» Your goal:
From the listing below, copy every line with the word "label".

» Data:

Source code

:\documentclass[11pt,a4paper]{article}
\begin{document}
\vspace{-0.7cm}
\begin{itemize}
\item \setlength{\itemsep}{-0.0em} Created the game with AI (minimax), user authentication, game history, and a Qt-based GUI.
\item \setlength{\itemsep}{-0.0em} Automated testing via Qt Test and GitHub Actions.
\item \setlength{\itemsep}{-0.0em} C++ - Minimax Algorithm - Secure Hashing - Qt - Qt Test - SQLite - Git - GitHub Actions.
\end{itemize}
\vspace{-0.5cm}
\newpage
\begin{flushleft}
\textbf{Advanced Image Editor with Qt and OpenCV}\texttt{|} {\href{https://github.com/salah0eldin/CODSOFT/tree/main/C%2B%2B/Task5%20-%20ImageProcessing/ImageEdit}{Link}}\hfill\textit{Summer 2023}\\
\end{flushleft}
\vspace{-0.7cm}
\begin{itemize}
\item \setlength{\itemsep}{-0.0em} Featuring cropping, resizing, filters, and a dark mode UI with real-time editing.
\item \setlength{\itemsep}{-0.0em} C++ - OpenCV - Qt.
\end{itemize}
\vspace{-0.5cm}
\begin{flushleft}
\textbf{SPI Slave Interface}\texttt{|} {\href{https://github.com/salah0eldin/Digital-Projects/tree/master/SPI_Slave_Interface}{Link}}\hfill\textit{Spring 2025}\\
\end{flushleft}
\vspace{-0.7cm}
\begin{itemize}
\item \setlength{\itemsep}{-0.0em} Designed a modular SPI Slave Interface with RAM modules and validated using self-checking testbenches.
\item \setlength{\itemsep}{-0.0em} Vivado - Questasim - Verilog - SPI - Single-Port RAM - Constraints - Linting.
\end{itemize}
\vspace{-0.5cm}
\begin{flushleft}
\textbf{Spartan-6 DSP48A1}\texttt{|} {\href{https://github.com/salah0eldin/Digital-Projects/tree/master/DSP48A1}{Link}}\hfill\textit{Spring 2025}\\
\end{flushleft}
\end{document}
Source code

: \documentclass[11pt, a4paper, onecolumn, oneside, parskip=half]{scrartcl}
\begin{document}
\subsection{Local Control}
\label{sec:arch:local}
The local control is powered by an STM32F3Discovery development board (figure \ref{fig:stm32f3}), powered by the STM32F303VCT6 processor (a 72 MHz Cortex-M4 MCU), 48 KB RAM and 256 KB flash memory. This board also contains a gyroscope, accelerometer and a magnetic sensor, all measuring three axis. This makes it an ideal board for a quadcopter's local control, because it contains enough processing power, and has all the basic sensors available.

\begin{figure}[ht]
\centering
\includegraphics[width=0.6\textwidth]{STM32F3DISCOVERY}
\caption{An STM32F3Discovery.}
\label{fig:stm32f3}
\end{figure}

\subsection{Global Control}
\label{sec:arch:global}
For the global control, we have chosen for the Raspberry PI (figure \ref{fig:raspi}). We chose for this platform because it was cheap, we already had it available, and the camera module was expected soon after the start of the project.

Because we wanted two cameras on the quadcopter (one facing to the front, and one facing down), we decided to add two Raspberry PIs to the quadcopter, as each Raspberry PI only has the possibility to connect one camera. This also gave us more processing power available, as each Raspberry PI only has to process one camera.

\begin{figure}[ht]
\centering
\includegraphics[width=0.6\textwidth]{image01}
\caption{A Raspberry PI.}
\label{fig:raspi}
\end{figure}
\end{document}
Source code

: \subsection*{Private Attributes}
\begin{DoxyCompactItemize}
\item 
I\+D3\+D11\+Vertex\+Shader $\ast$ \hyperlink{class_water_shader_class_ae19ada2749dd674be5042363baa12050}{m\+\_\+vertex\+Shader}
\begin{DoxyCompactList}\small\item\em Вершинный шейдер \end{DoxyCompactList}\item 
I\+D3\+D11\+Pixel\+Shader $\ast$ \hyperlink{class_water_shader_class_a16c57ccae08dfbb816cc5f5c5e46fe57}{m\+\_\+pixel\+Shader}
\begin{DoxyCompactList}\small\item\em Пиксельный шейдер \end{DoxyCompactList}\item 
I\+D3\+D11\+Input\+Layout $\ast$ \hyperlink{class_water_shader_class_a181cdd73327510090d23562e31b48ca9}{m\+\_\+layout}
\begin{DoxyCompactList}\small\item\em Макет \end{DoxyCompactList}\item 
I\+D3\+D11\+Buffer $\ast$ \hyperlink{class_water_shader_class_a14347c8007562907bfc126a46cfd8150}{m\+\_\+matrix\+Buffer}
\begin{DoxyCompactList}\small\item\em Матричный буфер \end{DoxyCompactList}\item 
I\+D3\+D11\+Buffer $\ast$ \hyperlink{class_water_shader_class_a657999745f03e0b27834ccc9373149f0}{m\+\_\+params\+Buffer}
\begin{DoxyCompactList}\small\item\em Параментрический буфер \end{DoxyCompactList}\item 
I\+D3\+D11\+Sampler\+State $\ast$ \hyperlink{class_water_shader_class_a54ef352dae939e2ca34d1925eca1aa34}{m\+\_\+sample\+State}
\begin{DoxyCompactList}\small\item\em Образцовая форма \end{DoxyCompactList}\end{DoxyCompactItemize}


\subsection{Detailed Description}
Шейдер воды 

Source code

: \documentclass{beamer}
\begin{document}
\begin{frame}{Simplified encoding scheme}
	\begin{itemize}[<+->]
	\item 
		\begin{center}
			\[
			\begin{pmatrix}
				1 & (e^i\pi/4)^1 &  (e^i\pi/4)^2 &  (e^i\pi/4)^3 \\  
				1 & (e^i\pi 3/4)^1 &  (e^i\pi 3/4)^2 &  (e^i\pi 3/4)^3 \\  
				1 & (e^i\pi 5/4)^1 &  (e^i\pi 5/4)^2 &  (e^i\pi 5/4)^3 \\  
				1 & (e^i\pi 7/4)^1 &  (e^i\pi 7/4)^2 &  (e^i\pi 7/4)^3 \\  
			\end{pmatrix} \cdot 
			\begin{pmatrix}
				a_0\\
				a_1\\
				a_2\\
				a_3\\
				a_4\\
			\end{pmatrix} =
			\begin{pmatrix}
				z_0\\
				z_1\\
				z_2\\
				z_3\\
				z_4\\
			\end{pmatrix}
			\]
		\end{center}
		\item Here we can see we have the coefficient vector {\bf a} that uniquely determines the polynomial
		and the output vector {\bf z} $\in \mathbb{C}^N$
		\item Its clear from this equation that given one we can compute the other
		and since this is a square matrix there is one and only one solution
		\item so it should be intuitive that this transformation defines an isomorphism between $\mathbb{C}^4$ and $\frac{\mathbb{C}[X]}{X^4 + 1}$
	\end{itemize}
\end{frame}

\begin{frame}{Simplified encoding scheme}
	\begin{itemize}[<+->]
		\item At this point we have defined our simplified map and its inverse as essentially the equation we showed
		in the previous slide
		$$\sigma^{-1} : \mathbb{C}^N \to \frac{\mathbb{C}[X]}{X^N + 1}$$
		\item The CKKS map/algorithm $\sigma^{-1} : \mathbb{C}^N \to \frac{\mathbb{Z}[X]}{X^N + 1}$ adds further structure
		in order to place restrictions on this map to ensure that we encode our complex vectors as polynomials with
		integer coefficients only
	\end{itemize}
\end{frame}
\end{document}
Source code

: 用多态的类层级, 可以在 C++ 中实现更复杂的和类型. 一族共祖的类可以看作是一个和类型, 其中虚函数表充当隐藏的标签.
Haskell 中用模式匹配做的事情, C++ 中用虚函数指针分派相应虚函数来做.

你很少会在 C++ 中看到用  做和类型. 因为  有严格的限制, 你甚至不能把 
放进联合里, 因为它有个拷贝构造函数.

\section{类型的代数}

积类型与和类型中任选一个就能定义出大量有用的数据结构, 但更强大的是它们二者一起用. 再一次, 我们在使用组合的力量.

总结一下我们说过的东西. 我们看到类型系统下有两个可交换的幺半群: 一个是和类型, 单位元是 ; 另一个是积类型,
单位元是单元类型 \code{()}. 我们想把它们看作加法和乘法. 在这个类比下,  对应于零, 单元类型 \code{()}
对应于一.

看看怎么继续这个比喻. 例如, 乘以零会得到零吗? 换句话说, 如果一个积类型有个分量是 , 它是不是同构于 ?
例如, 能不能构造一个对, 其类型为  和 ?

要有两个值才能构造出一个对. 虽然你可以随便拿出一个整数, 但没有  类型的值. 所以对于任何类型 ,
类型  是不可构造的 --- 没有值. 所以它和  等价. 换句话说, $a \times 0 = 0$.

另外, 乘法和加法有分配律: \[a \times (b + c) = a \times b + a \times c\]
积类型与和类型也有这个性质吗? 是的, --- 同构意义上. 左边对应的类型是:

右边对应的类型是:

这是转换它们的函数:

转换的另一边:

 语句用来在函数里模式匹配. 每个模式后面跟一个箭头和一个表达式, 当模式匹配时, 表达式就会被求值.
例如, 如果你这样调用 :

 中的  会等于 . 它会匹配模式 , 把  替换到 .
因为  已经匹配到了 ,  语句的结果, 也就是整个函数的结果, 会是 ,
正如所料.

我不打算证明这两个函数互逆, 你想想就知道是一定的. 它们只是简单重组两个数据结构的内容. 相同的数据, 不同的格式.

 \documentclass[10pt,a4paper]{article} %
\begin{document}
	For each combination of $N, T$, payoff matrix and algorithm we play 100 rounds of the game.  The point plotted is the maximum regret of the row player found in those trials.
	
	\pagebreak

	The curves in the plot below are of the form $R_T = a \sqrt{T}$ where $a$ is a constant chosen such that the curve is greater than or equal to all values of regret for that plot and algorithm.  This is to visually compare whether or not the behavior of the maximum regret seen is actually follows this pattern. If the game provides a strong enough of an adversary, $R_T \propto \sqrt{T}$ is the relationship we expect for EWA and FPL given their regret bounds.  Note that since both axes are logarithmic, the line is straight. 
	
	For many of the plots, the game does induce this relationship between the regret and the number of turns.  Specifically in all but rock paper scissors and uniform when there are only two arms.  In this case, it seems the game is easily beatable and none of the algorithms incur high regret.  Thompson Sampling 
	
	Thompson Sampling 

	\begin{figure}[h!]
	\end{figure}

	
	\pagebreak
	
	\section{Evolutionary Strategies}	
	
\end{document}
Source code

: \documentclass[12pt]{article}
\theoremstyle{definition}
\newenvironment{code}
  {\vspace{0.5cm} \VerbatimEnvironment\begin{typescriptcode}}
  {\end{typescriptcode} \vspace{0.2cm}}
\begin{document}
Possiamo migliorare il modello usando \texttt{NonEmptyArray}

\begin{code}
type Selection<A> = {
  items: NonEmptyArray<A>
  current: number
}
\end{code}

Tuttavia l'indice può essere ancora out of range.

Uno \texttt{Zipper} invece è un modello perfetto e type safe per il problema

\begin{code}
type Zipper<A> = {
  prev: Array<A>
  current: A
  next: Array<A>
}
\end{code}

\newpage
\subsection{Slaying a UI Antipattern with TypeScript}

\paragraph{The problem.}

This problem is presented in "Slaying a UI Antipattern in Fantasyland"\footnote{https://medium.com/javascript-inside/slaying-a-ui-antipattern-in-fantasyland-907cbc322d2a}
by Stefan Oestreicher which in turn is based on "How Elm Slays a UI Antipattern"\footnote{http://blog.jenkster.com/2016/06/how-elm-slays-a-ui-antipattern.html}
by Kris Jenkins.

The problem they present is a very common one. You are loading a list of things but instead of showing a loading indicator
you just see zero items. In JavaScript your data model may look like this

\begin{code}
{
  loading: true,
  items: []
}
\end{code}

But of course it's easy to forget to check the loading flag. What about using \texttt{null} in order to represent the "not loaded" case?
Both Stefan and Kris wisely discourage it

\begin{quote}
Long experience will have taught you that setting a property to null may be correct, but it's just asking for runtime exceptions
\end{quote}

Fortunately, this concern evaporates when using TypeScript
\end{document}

» Answer below:
\label{sec:arch:local}
\label{fig:stm32f3}
\label{sec:arch:global}
\label{fig:raspi}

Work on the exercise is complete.